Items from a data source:

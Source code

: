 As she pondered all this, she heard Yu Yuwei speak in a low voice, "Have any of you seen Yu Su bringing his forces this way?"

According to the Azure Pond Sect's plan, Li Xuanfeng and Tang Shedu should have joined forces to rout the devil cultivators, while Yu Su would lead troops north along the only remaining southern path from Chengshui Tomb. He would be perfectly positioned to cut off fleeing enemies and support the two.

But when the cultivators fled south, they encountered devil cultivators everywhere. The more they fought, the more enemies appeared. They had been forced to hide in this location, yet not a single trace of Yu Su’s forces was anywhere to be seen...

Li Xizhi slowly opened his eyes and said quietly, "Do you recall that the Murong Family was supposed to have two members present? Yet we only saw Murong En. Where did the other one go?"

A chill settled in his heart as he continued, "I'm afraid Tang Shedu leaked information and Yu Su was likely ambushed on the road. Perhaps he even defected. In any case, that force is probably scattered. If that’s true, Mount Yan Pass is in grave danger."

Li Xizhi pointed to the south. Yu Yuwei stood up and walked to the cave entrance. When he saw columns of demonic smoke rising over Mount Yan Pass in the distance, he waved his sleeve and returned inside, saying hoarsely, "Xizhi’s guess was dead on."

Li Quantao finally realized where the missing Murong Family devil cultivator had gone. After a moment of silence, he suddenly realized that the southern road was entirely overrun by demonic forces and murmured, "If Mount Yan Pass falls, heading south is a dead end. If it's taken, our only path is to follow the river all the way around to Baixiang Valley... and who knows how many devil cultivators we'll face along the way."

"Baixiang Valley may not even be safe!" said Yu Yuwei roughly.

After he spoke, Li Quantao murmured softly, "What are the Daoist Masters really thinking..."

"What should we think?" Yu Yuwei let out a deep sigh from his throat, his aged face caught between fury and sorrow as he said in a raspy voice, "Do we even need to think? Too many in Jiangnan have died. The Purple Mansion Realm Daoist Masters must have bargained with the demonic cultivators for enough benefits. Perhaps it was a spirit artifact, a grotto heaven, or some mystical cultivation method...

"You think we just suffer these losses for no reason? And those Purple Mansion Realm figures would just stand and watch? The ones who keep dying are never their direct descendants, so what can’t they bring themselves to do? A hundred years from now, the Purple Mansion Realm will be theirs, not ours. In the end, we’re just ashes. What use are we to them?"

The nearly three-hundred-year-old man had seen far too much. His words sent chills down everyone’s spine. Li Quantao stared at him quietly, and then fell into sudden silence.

WHAT YOU NEED TO DO:
Quote every line from the beginning of the entries up to and including the line that contains "As she pondered".

ANSWER SECTION:
Source code

: As she pondered all this, she heard Yu Yuwei speak in a low voice, "Have any of you seen Yu Su bringing his forces this way?"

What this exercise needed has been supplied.